Experience teaches us that not all the discomfort and pain we experience is bad. In fact, spiritual and emotional growth require us to abide with these feelings to learn the lessons they teach and to tend to the inner wounds that drive them. At the beginning of our Bible story, we read the words, “Then Jesus was led up by the Spirit into the wilderness to be tempted by the devil” (4:1). Jesus was baptized by John and given a vision of his true identity and mission, and before his shirt was dry God drove him into the desert. Why? Because abiding in this lonely and uncomfortable place was necessary for him to become in reality what God had already declared him to be. Likewise, God leads us into desert places and exposes us to challenge and pain to create the necessary conditions for healing, freedom, and transformation. We cannot experience lasting change without working through our pain (which requires us to cultivate the virtues of longsuffering and forbearance).

Finally, experience teaches us that there are no shortcuts and magic tricks for receiving the gifts that make life worth living. It takes time to develop loving relationships. It takes time to develop character and cultivate virtues like faith, temperance, patience, kindness, humility, and courage, all of which are necessary for a truly happy life. It takes time to attain wisdom, develop our gifts and talents, and find the best ways to share them with the world.

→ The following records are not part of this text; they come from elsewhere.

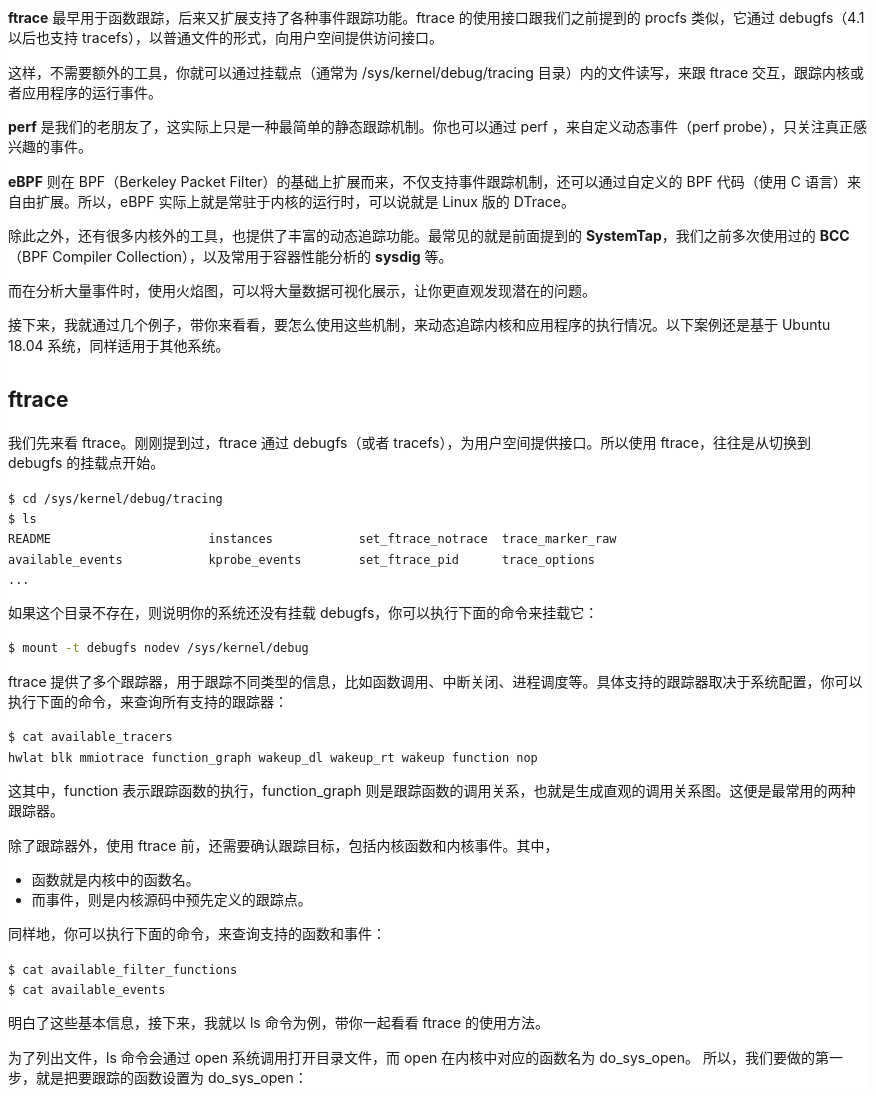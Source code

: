 **ftrace** 最早用于函数跟踪，后来又扩展支持了各种事件跟踪功能。ftrace 的使用接口跟我们之前提到的 procfs 类似，它通过 debugfs（4.1 以后也支持 tracefs），以普通文件的形式，向用户空间提供访问接口。

这样，不需要额外的工具，你就可以通过挂载点（通常为 /sys/kernel/debug/tracing 目录）内的文件读写，来跟 ftrace 交互，跟踪内核或者应用程序的运行事件。

**perf** 是我们的老朋友了，这实际上只是一种最简单的静态跟踪机制。你也可以通过 perf ，来自定义动态事件（perf probe），只关注真正感兴趣的事件。

**eBPF** 则在 BPF（Berkeley Packet Filter）的基础上扩展而来，不仅支持事件跟踪机制，还可以通过自定义的 BPF 代码（使用 C 语言）来自由扩展。所以，eBPF 实际上就是常驻于内核的运行时，可以说就是 Linux 版的 DTrace。

除此之外，还有很多内核外的工具，也提供了丰富的动态追踪功能。最常见的就是前面提到的 **SystemTap**，我们之前多次使用过的 **BCC**（BPF Compiler Collection），以及常用于容器性能分析的 **sysdig** 等。

而在分析大量事件时，使用火焰图，可以将大量数据可视化展示，让你更直观发现潜在的问题。

接下来，我就通过几个例子，带你来看看，要怎么使用这些机制，来动态追踪内核和应用程序的执行情况。以下案例还是基于 Ubuntu 18.04 系统，同样适用于其他系统。

## ftrace

我们先来看 ftrace。刚刚提到过，ftrace 通过 debugfs（或者 tracefs），为用户空间提供接口。所以使用 ftrace，往往是从切换到 debugfs 的挂载点开始。

```bash
$ cd /sys/kernel/debug/tracing
$ ls
README                      instances            set_ftrace_notrace  trace_marker_raw
available_events            kprobe_events        set_ftrace_pid      trace_options
...
```

如果这个目录不存在，则说明你的系统还没有挂载 debugfs，你可以执行下面的命令来挂载它：

```bash
$ mount -t debugfs nodev /sys/kernel/debug
```

ftrace 提供了多个跟踪器，用于跟踪不同类型的信息，比如函数调用、中断关闭、进程调度等。具体支持的跟踪器取决于系统配置，你可以执行下面的命令，来查询所有支持的跟踪器：

```bash
$ cat available_tracers
hwlat blk mmiotrace function_graph wakeup_dl wakeup_rt wakeup function nop
```

这其中，function 表示跟踪函数的执行，function_graph 则是跟踪函数的调用关系，也就是生成直观的调用关系图。这便是最常用的两种跟踪器。

除了跟踪器外，使用 ftrace 前，还需要确认跟踪目标，包括内核函数和内核事件。其中，

- 函数就是内核中的函数名。
- 而事件，则是内核源码中预先定义的跟踪点。

同样地，你可以执行下面的命令，来查询支持的函数和事件：

```bash
$ cat available_filter_functions
$ cat available_events
```

明白了这些基本信息，接下来，我就以 ls 命令为例，带你一起看看 ftrace 的使用方法。

为了列出文件，ls 命令会通过 open 系统调用打开目录文件，而 open 在内核中对应的函数名为 do_sys_open。 所以，我们要做的第一步，就是把要跟踪的函数设置为 do_sys_open：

It takes time to let go of ego and live into the reality of your true self in the unity of all things. The tempter says, “You can bypass the pain and get it all now if you’re willing to misuse your personal power.” But, Jesus says, “Be true to yourself and faithful to the life which I have called you. Trust God’s goodness, faithfulness, and timing, and God will give you abundant life.”

And Jesus would know, because after enduring temptation, God eventually gave him everything the devil offered ahead of schedule (Robert Capon, The Romance of the Word, 192-195). The devil tempted him to turn a few stones into bread, and Jesus would later multiply two fish and five loaves to feed 5,000 people (by any account, a much greater feat). The devil promised relief from hunger, and Jesus would later feast with his disciples and talk about the heavenly banquet that he would host for all eternity. The devil promised the ministry of angels, but as soon as Jesus sent him away, “suddenly angels came and waited on him” (4:11). The devil offered Jesus all the kingdoms of the world, and a few years later God raised him from the dead and made him the King of Kings and the Lord of Lords.

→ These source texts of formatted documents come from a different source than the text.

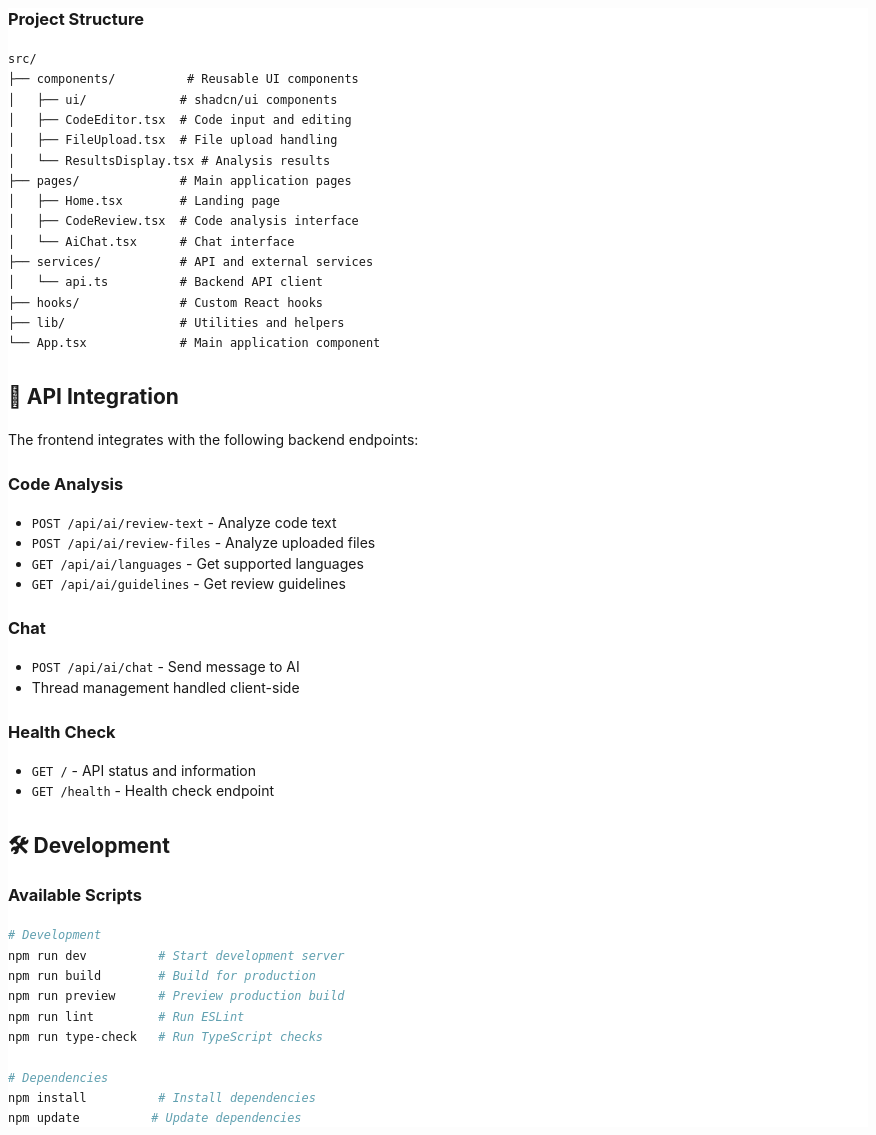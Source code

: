 ### Project Structure

```
src/
├── components/          # Reusable UI components
│   ├── ui/             # shadcn/ui components
│   ├── CodeEditor.tsx  # Code input and editing
│   ├── FileUpload.tsx  # File upload handling
│   └── ResultsDisplay.tsx # Analysis results
├── pages/              # Main application pages
│   ├── Home.tsx        # Landing page
│   ├── CodeReview.tsx  # Code analysis interface
│   └── AiChat.tsx      # Chat interface
├── services/           # API and external services
│   └── api.ts          # Backend API client
├── hooks/              # Custom React hooks
├── lib/                # Utilities and helpers
└── App.tsx             # Main application component
```

## 🔌 API Integration

The frontend integrates with the following backend endpoints:

### Code Analysis

- `POST /api/ai/review-text` - Analyze code text
- `POST /api/ai/review-files` - Analyze uploaded files
- `GET /api/ai/languages` - Get supported languages
- `GET /api/ai/guidelines` - Get review guidelines

### Chat

- `POST /api/ai/chat` - Send message to AI
- Thread management handled client-side

### Health Check

- `GET /` - API status and information
- `GET /health` - Health check endpoint

## 🛠️ Development

### Available Scripts

```bash
# Development
npm run dev          # Start development server
npm run build        # Build for production
npm run preview      # Preview production build
npm run lint         # Run ESLint
npm run type-check   # Run TypeScript checks

# Dependencies
npm install          # Install dependencies
npm update          # Update dependencies
```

If Jesus had taken matters into his own hands and used his power for immediate gratification, it would have corrupted the very gifts that God had promised and would have led to his downfall. But he waited for God and received them in ways that no one, including the devil, could take away. God promises the same to us. If we are willing to abide in a desert place, God will use it in God’s time and in God’s way to transform us in ways that lead to abundant life.

 

Challenge

How do you deal with discomfort? What happens inside of you in response to feelings like sadness, fear, loneliness, guilt, anger, anxiety, or boredom? Do you compulsively try to get out of pain, or have you learned how to stay with it long enough to get curious about the lessons it can teach? Do you distract and console or do you allow yourself to feel, reflect, pray, journal, and talk about it?

Which of the three strategies illustrated in the temptations of Jesus do you most frequently employ as an escape hatch? Do you misuse your personal power to transform the good gifts of God into anesthetics? Do you leverage your relationship with God in hopes of a divine magic trick? Do you abandon your most deeply held beliefs and values in executing strategies for worldly success? What would it mean for you to recognize at least some of your pain could be a pathway to spiritual transformation?

 

Prayer

God, give me the strength to abide in my pain long enough to learn the lessons that only it can teach.

 

(This post is the fourth in a series of thirty-seven in conversation with Heart and Mind by Alexander John ShaiaEach post is a revised version of a sermon, which can be accessed on YouTube and iTunes.)

 

[1] The name of the person has been changed to protect his identity.